▼

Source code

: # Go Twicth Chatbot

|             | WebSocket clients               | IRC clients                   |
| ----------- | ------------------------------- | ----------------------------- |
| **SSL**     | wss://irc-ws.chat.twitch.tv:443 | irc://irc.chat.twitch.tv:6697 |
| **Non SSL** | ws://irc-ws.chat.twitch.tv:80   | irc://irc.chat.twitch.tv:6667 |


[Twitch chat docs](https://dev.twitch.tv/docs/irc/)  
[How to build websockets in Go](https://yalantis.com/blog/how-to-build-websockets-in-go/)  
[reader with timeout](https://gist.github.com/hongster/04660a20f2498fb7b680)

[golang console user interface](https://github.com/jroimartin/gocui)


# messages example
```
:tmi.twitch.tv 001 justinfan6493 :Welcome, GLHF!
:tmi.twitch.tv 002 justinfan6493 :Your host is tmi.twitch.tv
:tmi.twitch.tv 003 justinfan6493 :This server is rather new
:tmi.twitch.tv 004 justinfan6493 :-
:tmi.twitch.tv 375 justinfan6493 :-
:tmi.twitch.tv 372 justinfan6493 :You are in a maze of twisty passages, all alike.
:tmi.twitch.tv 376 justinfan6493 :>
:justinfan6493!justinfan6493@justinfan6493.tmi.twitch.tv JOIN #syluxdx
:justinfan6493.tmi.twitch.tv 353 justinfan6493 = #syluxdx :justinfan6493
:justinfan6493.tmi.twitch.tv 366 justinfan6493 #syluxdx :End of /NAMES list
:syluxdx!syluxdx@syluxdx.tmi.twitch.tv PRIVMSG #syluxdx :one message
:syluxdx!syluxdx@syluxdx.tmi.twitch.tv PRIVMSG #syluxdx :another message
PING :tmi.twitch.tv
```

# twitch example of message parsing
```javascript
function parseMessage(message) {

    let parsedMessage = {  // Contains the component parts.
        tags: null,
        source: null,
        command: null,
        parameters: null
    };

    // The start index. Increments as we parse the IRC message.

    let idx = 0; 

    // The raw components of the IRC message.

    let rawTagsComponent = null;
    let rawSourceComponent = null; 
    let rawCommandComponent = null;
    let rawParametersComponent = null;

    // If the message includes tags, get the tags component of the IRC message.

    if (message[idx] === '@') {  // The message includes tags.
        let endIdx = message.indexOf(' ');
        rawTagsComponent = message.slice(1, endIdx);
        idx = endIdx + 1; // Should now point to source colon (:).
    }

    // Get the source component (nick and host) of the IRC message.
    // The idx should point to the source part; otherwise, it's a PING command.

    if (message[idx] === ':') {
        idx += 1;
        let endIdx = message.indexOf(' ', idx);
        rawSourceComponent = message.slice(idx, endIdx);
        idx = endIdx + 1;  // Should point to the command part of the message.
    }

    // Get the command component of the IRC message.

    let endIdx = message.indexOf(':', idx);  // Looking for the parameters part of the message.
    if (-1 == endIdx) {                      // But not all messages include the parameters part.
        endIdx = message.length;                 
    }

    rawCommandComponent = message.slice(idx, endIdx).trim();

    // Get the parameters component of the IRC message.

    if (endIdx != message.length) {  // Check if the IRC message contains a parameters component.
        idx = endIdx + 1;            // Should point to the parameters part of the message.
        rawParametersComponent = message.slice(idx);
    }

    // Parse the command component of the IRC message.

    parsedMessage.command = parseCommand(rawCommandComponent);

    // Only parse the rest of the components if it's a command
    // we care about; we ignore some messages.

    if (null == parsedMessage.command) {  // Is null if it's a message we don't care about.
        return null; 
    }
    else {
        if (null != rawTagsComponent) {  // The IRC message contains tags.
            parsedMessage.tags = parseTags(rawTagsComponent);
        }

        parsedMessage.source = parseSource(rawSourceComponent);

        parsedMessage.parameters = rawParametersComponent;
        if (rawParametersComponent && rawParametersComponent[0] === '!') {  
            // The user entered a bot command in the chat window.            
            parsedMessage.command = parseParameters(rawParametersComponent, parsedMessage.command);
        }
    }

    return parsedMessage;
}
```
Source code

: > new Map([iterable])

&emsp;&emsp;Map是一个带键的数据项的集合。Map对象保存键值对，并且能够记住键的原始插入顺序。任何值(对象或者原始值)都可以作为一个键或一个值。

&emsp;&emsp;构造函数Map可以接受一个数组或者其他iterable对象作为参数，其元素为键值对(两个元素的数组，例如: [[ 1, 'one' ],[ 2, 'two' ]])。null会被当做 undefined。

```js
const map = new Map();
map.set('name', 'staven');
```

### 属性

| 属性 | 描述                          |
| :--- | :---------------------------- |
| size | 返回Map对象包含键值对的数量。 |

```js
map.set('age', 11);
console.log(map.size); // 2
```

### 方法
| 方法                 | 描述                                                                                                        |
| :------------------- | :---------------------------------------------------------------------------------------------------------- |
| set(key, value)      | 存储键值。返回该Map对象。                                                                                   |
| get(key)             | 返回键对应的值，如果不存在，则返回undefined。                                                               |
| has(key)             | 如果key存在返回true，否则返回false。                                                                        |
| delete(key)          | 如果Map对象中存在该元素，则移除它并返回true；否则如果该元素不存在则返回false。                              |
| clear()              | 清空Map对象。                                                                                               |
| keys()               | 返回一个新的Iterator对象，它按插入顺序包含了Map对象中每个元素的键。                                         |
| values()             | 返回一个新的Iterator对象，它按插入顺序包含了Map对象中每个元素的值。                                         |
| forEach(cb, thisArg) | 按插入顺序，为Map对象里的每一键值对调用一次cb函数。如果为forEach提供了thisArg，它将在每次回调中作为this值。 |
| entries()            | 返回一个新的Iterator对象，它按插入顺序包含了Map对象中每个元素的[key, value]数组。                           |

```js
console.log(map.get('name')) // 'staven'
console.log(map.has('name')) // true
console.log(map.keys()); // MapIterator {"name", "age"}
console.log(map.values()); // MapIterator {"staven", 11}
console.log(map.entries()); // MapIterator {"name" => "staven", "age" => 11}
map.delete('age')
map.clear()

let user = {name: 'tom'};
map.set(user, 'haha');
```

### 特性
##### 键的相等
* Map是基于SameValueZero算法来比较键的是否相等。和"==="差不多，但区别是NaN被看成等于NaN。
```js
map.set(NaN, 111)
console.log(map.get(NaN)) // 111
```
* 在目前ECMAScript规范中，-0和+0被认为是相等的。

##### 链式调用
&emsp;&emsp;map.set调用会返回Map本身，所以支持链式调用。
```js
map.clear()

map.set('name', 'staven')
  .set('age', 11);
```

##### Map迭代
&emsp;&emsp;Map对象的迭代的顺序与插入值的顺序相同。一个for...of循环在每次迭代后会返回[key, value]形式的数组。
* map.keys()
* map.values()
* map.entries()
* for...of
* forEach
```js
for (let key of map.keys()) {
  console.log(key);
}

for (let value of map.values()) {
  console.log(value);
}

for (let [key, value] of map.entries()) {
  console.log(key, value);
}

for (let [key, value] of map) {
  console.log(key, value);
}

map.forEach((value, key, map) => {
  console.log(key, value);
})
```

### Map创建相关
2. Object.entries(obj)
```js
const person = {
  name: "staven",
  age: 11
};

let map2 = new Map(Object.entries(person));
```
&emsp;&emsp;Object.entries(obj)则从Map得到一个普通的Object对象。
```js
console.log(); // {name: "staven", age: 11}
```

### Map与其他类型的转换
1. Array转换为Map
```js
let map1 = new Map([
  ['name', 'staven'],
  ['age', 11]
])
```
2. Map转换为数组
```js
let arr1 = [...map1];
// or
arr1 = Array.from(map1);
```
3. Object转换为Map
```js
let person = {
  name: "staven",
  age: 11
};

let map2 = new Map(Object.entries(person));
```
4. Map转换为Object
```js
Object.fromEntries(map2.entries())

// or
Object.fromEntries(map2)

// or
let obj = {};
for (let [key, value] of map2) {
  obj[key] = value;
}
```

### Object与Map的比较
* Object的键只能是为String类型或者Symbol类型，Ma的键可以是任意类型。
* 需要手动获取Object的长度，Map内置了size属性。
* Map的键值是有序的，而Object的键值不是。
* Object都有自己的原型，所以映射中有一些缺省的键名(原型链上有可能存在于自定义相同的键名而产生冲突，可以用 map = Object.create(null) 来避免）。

▲

**EXERCISE DIRECTIONS:**
The listing above holds a line with "# messages example" and a line with "# twitch example of message parsing". Print the stretch from the first through the second, exactly and alone.

**THE ANSWER:**
# messages example
```
:tmi.twitch.tv 001 justinfan6493 :Welcome, GLHF!
:tmi.twitch.tv 002 justinfan6493 :Your host is tmi.twitch.tv
:tmi.twitch.tv 003 justinfan6493 :This server is rather new
:tmi.twitch.tv 004 justinfan6493 :-
:tmi.twitch.tv 375 justinfan6493 :-
:tmi.twitch.tv 372 justinfan6493 :You are in a maze of twisty passages, all alike.
:tmi.twitch.tv 376 justinfan6493 :>
:justinfan6493!justinfan6493@justinfan6493.tmi.twitch.tv JOIN #syluxdx
:justinfan6493.tmi.twitch.tv 353 justinfan6493 = #syluxdx :justinfan6493
:justinfan6493.tmi.twitch.tv 366 justinfan6493 #syluxdx :End of /NAMES list
:syluxdx!syluxdx@syluxdx.tmi.twitch.tv PRIVMSG #syluxdx :one message
:syluxdx!syluxdx@syluxdx.tmi.twitch.tv PRIVMSG #syluxdx :another message
PING :tmi.twitch.tv
```

# twitch example of message parsing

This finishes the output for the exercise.